[Opening Task input section]
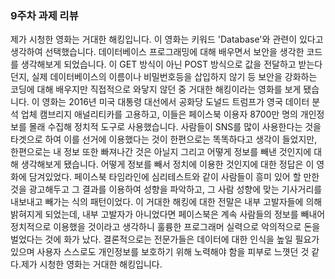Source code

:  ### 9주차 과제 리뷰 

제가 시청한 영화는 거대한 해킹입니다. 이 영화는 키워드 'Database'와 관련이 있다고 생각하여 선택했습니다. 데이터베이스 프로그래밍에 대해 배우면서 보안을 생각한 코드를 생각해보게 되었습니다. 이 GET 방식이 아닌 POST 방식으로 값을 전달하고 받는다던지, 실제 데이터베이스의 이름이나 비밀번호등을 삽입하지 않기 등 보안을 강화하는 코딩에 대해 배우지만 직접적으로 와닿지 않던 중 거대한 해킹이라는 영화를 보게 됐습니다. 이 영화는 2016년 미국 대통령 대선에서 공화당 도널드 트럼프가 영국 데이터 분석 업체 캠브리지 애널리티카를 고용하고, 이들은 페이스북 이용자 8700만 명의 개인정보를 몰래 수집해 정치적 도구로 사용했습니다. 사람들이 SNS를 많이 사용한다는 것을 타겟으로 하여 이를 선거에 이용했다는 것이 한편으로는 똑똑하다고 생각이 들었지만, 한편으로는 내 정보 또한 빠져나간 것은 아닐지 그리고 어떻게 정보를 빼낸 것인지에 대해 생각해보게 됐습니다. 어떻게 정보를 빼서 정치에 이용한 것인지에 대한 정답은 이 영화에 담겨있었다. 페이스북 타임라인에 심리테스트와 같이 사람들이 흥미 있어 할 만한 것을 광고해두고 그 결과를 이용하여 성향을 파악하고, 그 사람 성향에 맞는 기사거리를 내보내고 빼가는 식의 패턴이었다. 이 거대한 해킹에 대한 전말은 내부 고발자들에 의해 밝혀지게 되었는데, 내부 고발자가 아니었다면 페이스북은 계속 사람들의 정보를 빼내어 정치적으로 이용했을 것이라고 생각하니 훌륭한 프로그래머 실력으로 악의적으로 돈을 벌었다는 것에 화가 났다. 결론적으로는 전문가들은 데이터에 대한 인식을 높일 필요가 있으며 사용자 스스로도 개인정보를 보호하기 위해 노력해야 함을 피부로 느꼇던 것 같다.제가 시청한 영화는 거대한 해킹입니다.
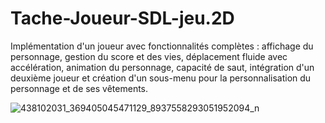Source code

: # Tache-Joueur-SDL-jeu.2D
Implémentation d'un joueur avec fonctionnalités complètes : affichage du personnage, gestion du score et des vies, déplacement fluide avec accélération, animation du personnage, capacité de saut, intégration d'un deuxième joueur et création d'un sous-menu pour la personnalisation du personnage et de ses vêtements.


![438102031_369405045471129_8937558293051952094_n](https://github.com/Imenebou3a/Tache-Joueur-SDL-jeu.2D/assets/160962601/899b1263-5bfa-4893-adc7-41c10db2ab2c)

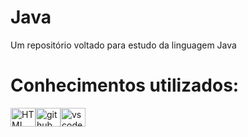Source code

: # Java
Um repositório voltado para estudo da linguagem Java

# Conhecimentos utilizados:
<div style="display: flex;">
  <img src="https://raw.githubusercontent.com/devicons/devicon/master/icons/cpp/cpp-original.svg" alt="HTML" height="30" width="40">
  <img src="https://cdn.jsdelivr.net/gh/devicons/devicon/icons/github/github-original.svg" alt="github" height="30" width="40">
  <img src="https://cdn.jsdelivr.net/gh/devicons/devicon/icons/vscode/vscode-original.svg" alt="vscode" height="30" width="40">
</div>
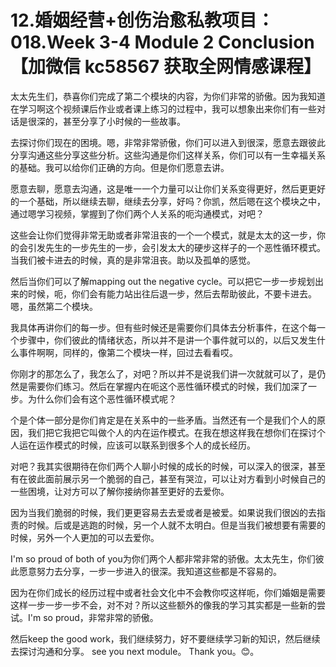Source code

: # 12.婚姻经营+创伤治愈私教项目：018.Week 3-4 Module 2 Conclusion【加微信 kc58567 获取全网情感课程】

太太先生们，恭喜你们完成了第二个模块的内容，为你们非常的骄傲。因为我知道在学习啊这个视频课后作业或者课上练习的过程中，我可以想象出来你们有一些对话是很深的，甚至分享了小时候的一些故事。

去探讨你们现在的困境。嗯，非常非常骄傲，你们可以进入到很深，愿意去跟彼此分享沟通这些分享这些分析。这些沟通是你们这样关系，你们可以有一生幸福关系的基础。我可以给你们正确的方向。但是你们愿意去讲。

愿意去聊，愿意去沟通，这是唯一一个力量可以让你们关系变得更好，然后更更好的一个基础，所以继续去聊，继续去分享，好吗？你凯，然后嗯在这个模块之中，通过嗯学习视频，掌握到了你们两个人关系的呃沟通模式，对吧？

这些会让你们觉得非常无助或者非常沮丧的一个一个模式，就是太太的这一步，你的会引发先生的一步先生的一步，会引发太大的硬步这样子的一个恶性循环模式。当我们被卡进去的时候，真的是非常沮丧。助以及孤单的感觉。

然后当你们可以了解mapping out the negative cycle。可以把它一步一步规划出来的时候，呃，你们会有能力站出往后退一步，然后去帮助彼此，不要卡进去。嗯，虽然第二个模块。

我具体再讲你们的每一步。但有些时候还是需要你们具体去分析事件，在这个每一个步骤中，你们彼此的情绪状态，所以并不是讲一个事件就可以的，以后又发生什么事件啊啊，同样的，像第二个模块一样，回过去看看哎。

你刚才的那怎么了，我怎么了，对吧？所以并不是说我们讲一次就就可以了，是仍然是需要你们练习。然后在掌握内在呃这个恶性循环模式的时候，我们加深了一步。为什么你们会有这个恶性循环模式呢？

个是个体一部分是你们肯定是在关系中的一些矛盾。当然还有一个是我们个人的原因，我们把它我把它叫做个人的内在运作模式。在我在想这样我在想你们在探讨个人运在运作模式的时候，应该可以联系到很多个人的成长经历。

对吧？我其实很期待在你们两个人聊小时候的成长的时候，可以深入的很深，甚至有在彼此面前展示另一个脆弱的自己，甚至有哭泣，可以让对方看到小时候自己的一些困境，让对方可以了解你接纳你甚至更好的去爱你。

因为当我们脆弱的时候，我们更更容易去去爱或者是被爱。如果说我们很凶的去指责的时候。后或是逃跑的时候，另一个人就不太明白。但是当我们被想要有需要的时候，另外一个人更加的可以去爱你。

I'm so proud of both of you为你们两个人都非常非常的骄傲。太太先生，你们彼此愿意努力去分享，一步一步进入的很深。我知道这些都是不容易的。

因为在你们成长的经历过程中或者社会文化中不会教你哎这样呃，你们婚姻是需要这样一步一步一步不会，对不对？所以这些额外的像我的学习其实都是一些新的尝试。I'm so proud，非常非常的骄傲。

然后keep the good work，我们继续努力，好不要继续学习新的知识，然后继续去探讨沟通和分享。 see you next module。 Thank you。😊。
[Closing Task input section]
** Exercise aim **
Extract, from the material above, each line holding the word "Java".

** Exercise output **
: # Java
Um repositório voltado para estudo da linguagem Java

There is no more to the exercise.